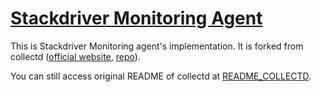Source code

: # [Stackdriver Monitoring Agent](https://cloud.google.com/monitoring/agent/)

This is Stackdriver Monitoring agent's implementation. It is forked from collectd ([official website](https://collectd.org/), [repo](https://github.com/collectd/collectd)).

You can still access original README of collectd at
[README_COLLECTD](README_COLLECTD).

_Task instructions_
Extract, verbatim, the lines from the one containing "You can still" through the last line of the listing above.

_Answer section_
You can still access original README of collectd at
[README_COLLECTD](README_COLLECTD).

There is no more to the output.